━━━━━ EXERCISE MATERIAL ━━━━━
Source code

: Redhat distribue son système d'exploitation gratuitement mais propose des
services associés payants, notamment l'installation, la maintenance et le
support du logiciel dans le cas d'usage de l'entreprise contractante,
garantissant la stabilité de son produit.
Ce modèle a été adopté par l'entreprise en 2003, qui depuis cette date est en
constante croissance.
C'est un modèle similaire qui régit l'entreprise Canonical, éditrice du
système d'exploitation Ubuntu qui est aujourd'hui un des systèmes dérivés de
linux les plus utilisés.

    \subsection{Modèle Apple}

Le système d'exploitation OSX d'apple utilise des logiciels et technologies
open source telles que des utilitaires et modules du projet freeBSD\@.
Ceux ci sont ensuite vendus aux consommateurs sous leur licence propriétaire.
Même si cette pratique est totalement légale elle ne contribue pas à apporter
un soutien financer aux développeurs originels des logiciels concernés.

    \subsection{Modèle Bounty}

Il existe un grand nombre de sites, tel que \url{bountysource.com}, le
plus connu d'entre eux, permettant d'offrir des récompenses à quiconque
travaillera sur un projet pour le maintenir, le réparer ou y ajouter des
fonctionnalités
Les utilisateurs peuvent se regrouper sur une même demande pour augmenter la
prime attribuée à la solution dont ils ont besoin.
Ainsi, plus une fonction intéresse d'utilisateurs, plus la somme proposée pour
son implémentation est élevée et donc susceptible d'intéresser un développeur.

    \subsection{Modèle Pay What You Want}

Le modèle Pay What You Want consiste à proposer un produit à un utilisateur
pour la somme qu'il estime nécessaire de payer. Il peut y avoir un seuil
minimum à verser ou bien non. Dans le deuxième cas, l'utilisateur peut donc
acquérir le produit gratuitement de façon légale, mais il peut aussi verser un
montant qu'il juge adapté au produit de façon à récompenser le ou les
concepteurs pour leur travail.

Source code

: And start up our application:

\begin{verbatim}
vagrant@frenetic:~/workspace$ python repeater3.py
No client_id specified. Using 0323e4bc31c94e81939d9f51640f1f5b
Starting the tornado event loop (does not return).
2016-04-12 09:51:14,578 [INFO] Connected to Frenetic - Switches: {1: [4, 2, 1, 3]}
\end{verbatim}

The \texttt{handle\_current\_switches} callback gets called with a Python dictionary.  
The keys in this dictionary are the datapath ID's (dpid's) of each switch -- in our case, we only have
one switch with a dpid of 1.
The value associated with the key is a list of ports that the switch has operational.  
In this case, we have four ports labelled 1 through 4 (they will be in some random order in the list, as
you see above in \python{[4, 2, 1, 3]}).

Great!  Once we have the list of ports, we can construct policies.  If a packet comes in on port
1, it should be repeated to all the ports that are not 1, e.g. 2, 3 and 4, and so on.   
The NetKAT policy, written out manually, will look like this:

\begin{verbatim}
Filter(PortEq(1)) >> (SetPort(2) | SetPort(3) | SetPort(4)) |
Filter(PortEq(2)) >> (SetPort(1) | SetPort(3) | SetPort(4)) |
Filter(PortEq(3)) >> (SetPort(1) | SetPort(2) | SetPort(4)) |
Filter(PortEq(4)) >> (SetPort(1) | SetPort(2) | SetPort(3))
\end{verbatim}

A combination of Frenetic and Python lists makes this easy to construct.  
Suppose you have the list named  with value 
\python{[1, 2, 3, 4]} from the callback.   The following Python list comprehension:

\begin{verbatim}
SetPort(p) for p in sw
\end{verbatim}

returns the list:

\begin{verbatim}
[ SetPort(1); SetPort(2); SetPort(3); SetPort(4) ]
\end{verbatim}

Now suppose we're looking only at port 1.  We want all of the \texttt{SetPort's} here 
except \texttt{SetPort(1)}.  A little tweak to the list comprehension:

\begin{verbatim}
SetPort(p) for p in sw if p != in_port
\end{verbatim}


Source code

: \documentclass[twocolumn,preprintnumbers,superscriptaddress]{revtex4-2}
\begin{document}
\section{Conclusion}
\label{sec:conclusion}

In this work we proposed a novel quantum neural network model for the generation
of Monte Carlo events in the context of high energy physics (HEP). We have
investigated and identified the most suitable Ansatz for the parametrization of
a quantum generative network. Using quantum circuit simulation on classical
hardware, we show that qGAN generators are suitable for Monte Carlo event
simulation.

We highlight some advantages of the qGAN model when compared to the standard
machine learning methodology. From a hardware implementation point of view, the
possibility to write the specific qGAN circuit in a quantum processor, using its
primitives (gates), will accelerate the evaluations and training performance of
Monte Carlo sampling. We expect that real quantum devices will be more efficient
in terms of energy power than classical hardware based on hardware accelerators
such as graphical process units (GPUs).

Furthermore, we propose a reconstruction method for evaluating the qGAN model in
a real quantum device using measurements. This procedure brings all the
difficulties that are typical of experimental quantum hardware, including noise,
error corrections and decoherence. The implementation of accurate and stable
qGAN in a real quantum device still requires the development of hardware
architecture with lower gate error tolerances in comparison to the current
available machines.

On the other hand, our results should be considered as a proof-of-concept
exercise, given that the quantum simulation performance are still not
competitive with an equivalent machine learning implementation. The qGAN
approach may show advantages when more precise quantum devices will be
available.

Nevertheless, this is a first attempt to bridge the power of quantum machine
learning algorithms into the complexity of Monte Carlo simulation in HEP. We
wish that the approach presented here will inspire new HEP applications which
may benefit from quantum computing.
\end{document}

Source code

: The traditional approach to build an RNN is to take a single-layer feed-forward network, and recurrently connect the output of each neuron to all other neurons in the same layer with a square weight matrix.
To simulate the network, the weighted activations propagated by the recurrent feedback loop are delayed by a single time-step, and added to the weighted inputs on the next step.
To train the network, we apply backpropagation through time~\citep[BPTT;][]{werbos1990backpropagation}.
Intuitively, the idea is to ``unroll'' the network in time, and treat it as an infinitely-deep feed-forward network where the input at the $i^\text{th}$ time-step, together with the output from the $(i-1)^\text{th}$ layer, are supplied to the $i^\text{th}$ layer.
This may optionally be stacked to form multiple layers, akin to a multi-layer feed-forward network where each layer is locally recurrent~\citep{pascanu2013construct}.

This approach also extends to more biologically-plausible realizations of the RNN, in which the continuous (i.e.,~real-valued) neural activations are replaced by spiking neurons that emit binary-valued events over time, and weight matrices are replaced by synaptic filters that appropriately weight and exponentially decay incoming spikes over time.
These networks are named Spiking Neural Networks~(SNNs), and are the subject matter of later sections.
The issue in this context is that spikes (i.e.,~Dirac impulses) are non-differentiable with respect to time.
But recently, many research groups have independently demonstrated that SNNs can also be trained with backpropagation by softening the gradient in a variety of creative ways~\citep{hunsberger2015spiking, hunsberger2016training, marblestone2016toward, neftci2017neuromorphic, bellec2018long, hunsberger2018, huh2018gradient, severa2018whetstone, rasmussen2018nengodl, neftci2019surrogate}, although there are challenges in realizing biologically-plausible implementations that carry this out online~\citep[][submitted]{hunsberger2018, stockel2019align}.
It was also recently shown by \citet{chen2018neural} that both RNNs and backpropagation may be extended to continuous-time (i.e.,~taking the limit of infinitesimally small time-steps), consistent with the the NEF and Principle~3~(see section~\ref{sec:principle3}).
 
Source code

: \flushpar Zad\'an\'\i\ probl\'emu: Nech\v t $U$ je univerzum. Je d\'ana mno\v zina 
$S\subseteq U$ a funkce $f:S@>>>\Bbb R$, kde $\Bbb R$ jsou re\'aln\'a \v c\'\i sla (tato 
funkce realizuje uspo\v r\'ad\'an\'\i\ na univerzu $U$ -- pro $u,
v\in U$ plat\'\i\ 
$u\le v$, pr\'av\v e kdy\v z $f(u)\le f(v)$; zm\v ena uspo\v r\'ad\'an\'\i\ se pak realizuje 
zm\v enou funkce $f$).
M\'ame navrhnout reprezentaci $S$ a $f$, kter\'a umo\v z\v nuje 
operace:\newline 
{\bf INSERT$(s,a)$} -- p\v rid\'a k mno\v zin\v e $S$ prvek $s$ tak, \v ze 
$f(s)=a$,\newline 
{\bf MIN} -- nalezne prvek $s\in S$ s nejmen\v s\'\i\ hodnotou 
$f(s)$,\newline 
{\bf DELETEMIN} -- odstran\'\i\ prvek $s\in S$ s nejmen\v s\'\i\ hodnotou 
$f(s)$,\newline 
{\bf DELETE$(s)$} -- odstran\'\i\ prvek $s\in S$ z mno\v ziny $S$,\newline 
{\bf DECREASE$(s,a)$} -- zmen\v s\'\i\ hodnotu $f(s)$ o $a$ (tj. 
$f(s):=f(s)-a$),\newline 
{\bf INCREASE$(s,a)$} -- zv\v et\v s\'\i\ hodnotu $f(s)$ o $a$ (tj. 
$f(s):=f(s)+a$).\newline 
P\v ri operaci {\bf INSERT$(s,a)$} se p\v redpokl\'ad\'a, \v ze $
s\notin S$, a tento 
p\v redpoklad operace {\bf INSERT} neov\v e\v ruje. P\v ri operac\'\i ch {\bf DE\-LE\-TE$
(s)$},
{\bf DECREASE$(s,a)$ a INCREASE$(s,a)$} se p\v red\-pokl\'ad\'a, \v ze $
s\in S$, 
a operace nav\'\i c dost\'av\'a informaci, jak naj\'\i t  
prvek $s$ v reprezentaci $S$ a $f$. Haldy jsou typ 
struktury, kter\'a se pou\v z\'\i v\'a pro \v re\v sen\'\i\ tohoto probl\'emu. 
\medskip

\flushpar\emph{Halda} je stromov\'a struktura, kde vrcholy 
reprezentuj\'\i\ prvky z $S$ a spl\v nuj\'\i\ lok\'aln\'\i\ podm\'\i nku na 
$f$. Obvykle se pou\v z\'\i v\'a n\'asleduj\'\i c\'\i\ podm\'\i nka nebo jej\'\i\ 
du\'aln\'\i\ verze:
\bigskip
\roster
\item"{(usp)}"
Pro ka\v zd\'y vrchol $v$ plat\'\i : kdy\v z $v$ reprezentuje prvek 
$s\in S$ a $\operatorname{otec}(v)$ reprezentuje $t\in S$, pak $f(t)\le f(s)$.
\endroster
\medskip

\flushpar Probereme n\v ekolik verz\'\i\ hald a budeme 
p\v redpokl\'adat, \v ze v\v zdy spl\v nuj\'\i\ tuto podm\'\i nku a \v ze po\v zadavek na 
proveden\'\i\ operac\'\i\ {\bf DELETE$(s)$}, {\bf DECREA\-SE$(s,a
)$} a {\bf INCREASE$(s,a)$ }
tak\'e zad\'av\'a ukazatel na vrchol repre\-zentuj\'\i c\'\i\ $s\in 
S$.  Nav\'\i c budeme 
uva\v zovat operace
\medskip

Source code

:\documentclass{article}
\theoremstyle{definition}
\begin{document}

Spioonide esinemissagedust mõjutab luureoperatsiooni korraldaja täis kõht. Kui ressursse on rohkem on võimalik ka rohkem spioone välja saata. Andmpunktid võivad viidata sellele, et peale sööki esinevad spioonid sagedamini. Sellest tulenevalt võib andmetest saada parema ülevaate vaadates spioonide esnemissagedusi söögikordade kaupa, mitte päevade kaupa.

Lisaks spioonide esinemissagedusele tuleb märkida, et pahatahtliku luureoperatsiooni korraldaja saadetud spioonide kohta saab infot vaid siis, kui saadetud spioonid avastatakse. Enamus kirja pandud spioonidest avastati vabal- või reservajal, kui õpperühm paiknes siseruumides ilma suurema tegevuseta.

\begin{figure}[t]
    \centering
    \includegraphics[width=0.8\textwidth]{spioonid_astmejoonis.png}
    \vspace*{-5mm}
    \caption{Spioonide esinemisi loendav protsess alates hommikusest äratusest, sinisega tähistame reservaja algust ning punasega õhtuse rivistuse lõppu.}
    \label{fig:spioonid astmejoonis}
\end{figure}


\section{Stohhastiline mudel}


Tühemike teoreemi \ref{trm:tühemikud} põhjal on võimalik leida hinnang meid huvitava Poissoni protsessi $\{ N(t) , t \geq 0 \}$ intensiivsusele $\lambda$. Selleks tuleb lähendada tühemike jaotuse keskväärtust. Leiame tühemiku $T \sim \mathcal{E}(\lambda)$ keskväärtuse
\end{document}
━━━━━
= WHAT THE TASK REQUIRES =
Copy out every line of the listing where the word "cette" occurs.

= THE COMPLETED TASK =
Ce modèle a été adopté par l'entreprise en 2003, qui depuis cette date est en
Même si cette pratique est totalement légale elle ne contribue pas à apporter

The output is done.